» YOUR OBJECTIVE
Your copy of the lines below must match them exactly and contain no images.

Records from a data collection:
■ ■ ■ ■ ■ ■ ■

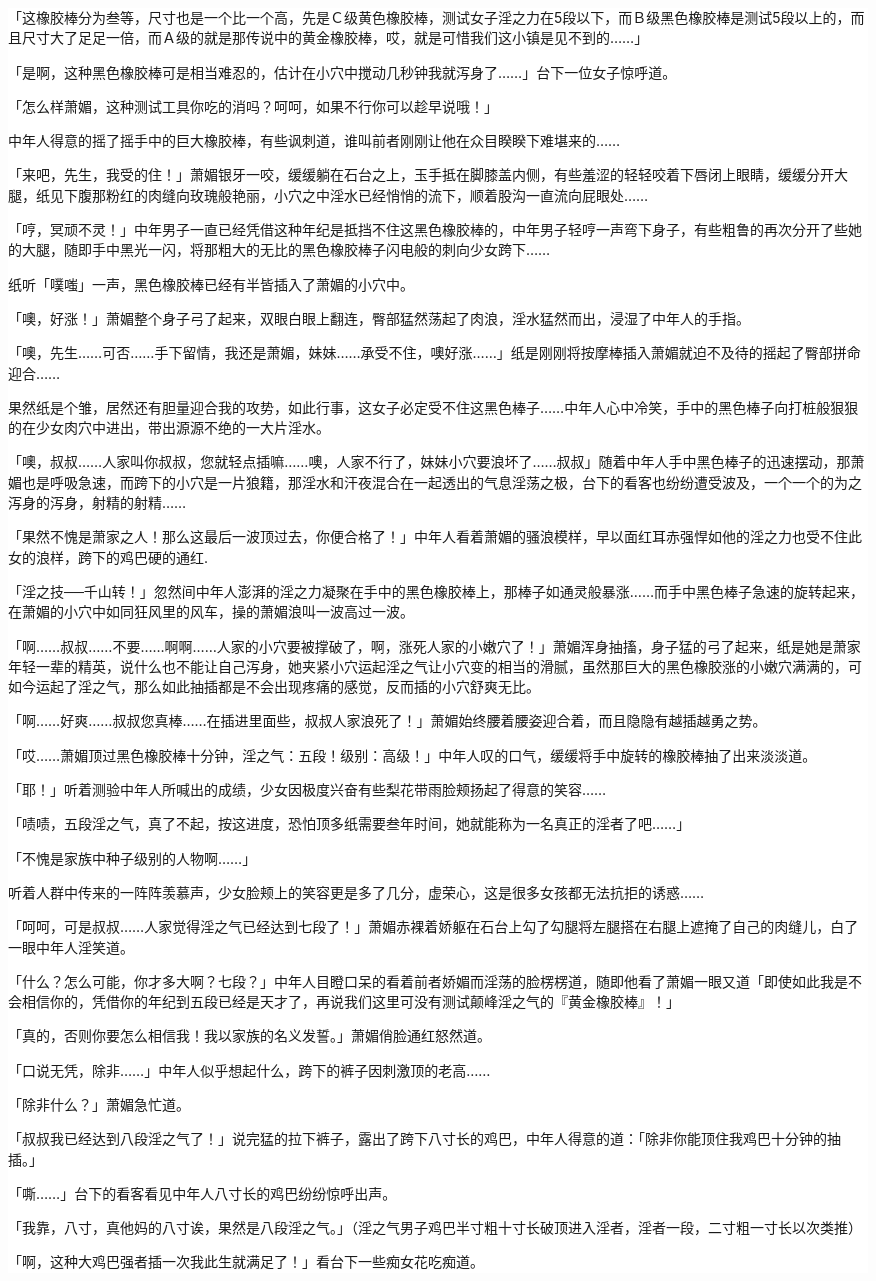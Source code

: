 「这橡胶棒分为叁等，尺寸也是一个比一个高，先是Ｃ级黄色橡胶棒，测试女子淫之力在5段以下，而Ｂ级黑色橡胶棒是测试5段以上的，而且尺寸大了足足一倍，而Ａ级的就是那传说中的黄金橡胶棒，哎，就是可惜我们这小镇是见不到的……」

「是啊，这种黑色橡胶棒可是相当难忍的，估计在小穴中搅动几秒钟我就泻身了……」台下一位女子惊呼道。

「怎么样萧媚，这种测试工具你吃的消吗？呵呵，如果不行你可以趁早说哦！」

中年人得意的摇了摇手中的巨大橡胶棒，有些讽刺道，谁叫前者刚刚让他在众目睽睽下难堪来的……

「来吧，先生，我受的住！」萧媚银牙一咬，缓缓躺在石台之上，玉手抵在脚膝盖内侧，有些羞涩的轻轻咬着下唇闭上眼睛，缓缓分开大腿，纸见下腹那粉红的肉缝向玫瑰般艳丽，小穴之中淫水已经悄悄的流下，顺着股沟一直流向屁眼处……

「哼，冥顽不灵！」中年男子一直已经凭借这种年纪是抵挡不住这黑色橡胶棒的，中年男子轻哼一声弯下身子，有些粗鲁的再次分开了些她的大腿，随即手中黑光一闪，将那粗大的无比的黑色橡胶棒子闪电般的刺向少女跨下……

纸听「噗嗤」一声，黑色橡胶棒已经有半皆插入了萧媚的小穴中。

「噢，好涨！」萧媚整个身子弓了起来，双眼白眼上翻连，臀部猛然荡起了肉浪，淫水猛然而出，浸湿了中年人的手指。

「噢，先生……可否……手下留情，我还是萧媚，妹妹……承受不住，噢好涨……」纸是刚刚将按摩棒插入萧媚就迫不及待的摇起了臀部拼命迎合……

果然纸是个雏，居然还有胆量迎合我的攻势，如此行事，这女子必定受不住这黑色棒子……中年人心中冷笑，手中的黑色棒子向打桩般狠狠的在少女肉穴中进出，带出源源不绝的一大片淫水。

「噢，叔叔……人家叫你叔叔，您就轻点插嘛……噢，人家不行了，妹妹小穴要浪坏了……叔叔」随着中年人手中黑色棒子的迅速摆动，那萧媚也是呼吸急速，而跨下的小穴是一片狼籍，那淫水和汗夜混合在一起透出的气息淫荡之极，台下的看客也纷纷遭受波及，一个一个的为之泻身的泻身，射精的射精……

「果然不愧是萧家之人！那么这最后一波顶过去，你便合格了！」中年人看着萧媚的骚浪模样，早以面红耳赤强悍如他的淫之力也受不住此女的浪样，跨下的鸡巴硬的通红.

「淫之技──千山转！」忽然间中年人澎湃的淫之力凝聚在手中的黑色橡胶棒上，那棒子如通灵般暴涨……而手中黑色棒子急速的旋转起来，在萧媚的小穴中如同狂风里的风车，操的萧媚浪叫一波高过一波。

「啊……叔叔……不要……啊啊……人家的小穴要被撑破了，啊，涨死人家的小嫩穴了！」萧媚浑身抽搐，身子猛的弓了起来，纸是她是萧家年轻一辈的精英，说什么也不能让自己泻身，她夹紧小穴运起淫之气让小穴变的相当的滑腻，虽然那巨大的黑色橡胶涨的小嫩穴满满的，可如今运起了淫之气，那么如此抽插都是不会出现疼痛的感觉，反而插的小穴舒爽无比。

「啊……好爽……叔叔您真棒……在插进里面些，叔叔人家浪死了！」萧媚始终腰着腰姿迎合着，而且隐隐有越插越勇之势。

「哎……萧媚顶过黑色橡胶棒十分钟，淫之气：五段！级别：高级！」中年人叹的口气，缓缓将手中旋转的橡胶棒抽了出来淡淡道。

「耶！」听着测验中年人所喊出的成绩，少女因极度兴奋有些梨花带雨脸颊扬起了得意的笑容……

「啧啧，五段淫之气，真了不起，按这进度，恐怕顶多纸需要叁年时间，她就能称为一名真正的淫者了吧……」

「不愧是家族中种子级别的人物啊……」

听着人群中传来的一阵阵羡慕声，少女脸颊上的笑容更是多了几分，虚荣心，这是很多女孩都无法抗拒的诱惑……

「呵呵，可是叔叔……人家觉得淫之气已经达到七段了！」萧媚赤裸着娇躯在石台上勾了勾腿将左腿搭在右腿上遮掩了自己的肉缝儿，白了一眼中年人淫笑道。

「什么？怎么可能，你才多大啊？七段？」中年人目瞪口呆的看着前者娇媚而淫荡的脸楞楞道，随即他看了萧媚一眼又道「即使如此我是不会相信你的，凭借你的年纪到五段已经是天才了，再说我们这里可没有测试颠峰淫之气的『黄金橡胶棒』！」

「真的，否则你要怎么相信我！我以家族的名义发誓。」萧媚俏脸通红怒然道。

「口说无凭，除非……」中年人似乎想起什么，跨下的裤子因刺激顶的老高……

「除非什么？」萧媚急忙道。

「叔叔我已经达到八段淫之气了！」说完猛的拉下裤子，露出了跨下八寸长的鸡巴，中年人得意的道：「除非你能顶住我鸡巴十分钟的抽插。」

「嘶……」台下的看客看见中年人八寸长的鸡巴纷纷惊呼出声。

「我靠，八寸，真他妈的八寸诶，果然是八段淫之气。」（淫之气男子鸡巴半寸粗十寸长破顶进入淫者，淫者一段，二寸粗一寸长以次类推）

「啊，这种大鸡巴强者插一次我此生就满足了！」看台下一些痴女花吃痴道。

■ ■ ■ ■ ■ ■ ■

» EXERCISE SOLUTION
Source code

: 「这橡胶棒分为叁等，尺寸也是一个比一个高，先是Ｃ级黄色橡胶棒，测试女子淫之力在5段以下，而Ｂ级黑色橡胶棒是测试5段以上的，而且尺寸大了足足一倍，而Ａ级的就是那传说中的黄金橡胶棒，哎，就是可惜我们这小镇是见不到的……」

「是啊，这种黑色橡胶棒可是相当难忍的，估计在小穴中搅动几秒钟我就泻身了……」台下一位女子惊呼道。

「怎么样萧媚，这种测试工具你吃的消吗？呵呵，如果不行你可以趁早说哦！」

中年人得意的摇了摇手中的巨大橡胶棒，有些讽刺道，谁叫前者刚刚让他在众目睽睽下难堪来的……

「来吧，先生，我受的住！」萧媚银牙一咬，缓缓躺在石台之上，玉手抵在脚膝盖内侧，有些羞涩的轻轻咬着下唇闭上眼睛，缓缓分开大腿，纸见下腹那粉红的肉缝向玫瑰般艳丽，小穴之中淫水已经悄悄的流下，顺着股沟一直流向屁眼处……

「哼，冥顽不灵！」中年男子一直已经凭借这种年纪是抵挡不住这黑色橡胶棒的，中年男子轻哼一声弯下身子，有些粗鲁的再次分开了些她的大腿，随即手中黑光一闪，将那粗大的无比的黑色橡胶棒子闪电般的刺向少女跨下……

纸听「噗嗤」一声，黑色橡胶棒已经有半皆插入了萧媚的小穴中。

「噢，好涨！」萧媚整个身子弓了起来，双眼白眼上翻连，臀部猛然荡起了肉浪，淫水猛然而出，浸湿了中年人的手指。

「噢，先生……可否……手下留情，我还是萧媚，妹妹……承受不住，噢好涨……」纸是刚刚将按摩棒插入萧媚就迫不及待的摇起了臀部拼命迎合……

果然纸是个雏，居然还有胆量迎合我的攻势，如此行事，这女子必定受不住这黑色棒子……中年人心中冷笑，手中的黑色棒子向打桩般狠狠的在少女肉穴中进出，带出源源不绝的一大片淫水。

「噢，叔叔……人家叫你叔叔，您就轻点插嘛……噢，人家不行了，妹妹小穴要浪坏了……叔叔」随着中年人手中黑色棒子的迅速摆动，那萧媚也是呼吸急速，而跨下的小穴是一片狼籍，那淫水和汗夜混合在一起透出的气息淫荡之极，台下的看客也纷纷遭受波及，一个一个的为之泻身的泻身，射精的射精……

「果然不愧是萧家之人！那么这最后一波顶过去，你便合格了！」中年人看着萧媚的骚浪模样，早以面红耳赤强悍如他的淫之力也受不住此女的浪样，跨下的鸡巴硬的通红.

「淫之技──千山转！」忽然间中年人澎湃的淫之力凝聚在手中的黑色橡胶棒上，那棒子如通灵般暴涨……而手中黑色棒子急速的旋转起来，在萧媚的小穴中如同狂风里的风车，操的萧媚浪叫一波高过一波。

「啊……叔叔……不要……啊啊……人家的小穴要被撑破了，啊，涨死人家的小嫩穴了！」萧媚浑身抽搐，身子猛的弓了起来，纸是她是萧家年轻一辈的精英，说什么也不能让自己泻身，她夹紧小穴运起淫之气让小穴变的相当的滑腻，虽然那巨大的黑色橡胶涨的小嫩穴满满的，可如今运起了淫之气，那么如此抽插都是不会出现疼痛的感觉，反而插的小穴舒爽无比。

「啊……好爽……叔叔您真棒……在插进里面些，叔叔人家浪死了！」萧媚始终腰着腰姿迎合着，而且隐隐有越插越勇之势。

「哎……萧媚顶过黑色橡胶棒十分钟，淫之气：五段！级别：高级！」中年人叹的口气，缓缓将手中旋转的橡胶棒抽了出来淡淡道。

「耶！」听着测验中年人所喊出的成绩，少女因极度兴奋有些梨花带雨脸颊扬起了得意的笑容……

「啧啧，五段淫之气，真了不起，按这进度，恐怕顶多纸需要叁年时间，她就能称为一名真正的淫者了吧……」

「不愧是家族中种子级别的人物啊……」

听着人群中传来的一阵阵羡慕声，少女脸颊上的笑容更是多了几分，虚荣心，这是很多女孩都无法抗拒的诱惑……

「呵呵，可是叔叔……人家觉得淫之气已经达到七段了！」萧媚赤裸着娇躯在石台上勾了勾腿将左腿搭在右腿上遮掩了自己的肉缝儿，白了一眼中年人淫笑道。

「什么？怎么可能，你才多大啊？七段？」中年人目瞪口呆的看着前者娇媚而淫荡的脸楞楞道，随即他看了萧媚一眼又道「即使如此我是不会相信你的，凭借你的年纪到五段已经是天才了，再说我们这里可没有测试颠峰淫之气的『黄金橡胶棒』！」

「真的，否则你要怎么相信我！我以家族的名义发誓。」萧媚俏脸通红怒然道。

「口说无凭，除非……」中年人似乎想起什么，跨下的裤子因刺激顶的老高……

「除非什么？」萧媚急忙道。

「叔叔我已经达到八段淫之气了！」说完猛的拉下裤子，露出了跨下八寸长的鸡巴，中年人得意的道：「除非你能顶住我鸡巴十分钟的抽插。」

「嘶……」台下的看客看见中年人八寸长的鸡巴纷纷惊呼出声。

「我靠，八寸，真他妈的八寸诶，果然是八段淫之气。」（淫之气男子鸡巴半寸粗十寸长破顶进入淫者，淫者一段，二寸粗一寸长以次类推）

「啊，这种大鸡巴强者插一次我此生就满足了！」看台下一些痴女花吃痴道。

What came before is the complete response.